GOAL OF THE EXERCISE ▸
Give back the line that contains "For instance, I" and every following line, exactly as they appear, through the end of the data.

Source texts of formatted documents:
%%
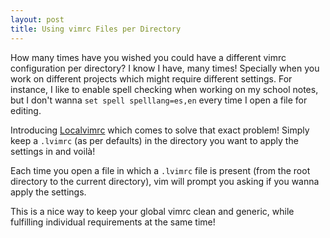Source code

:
 ```yaml
---
layout: post
title: Using vimrc Files per Directory
---
```


How many times have you wished you could have a different vimrc
configuration per directory? I know I have, many times! Specially when
you work on different projects which might require different settings.
For instance, I like to enable spell checking when working on my school
notes, but I don't wanna `set spell spelllang=es,en` every time I open
a file for editing.

Introducing [Localvimrc][1] which comes to solve that exact problem!
Simply keep a `.lvimrc` (as per defaults) in the directory you want to
apply the settings in and voilà!

Each time you open a file in which a `.lvimrc` file is present (from the
root directory to the current directory), vim will prompt you asking if
you wanna apply the settings.

This is a nice way to keep your global vimrc clean and generic, while
fulfilling individual requirements at the same time!

[1]: https://github.com/embear/vim-localvimrc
%%
OUTPUT BELOW ▸
For instance, I like to enable spell checking when working on my school
notes, but I don't wanna `set spell spelllang=es,en` every time I open
a file for editing.

Introducing [Localvimrc][1] which comes to solve that exact problem!
Simply keep a `.lvimrc` (as per defaults) in the directory you want to
apply the settings in and voilà!

Each time you open a file in which a `.lvimrc` file is present (from the
root directory to the current directory), vim will prompt you asking if
you wanna apply the settings.

This is a nice way to keep your global vimrc clean and generic, while
fulfilling individual requirements at the same time!

[1]: https://github.com/embear/vim-localvimrc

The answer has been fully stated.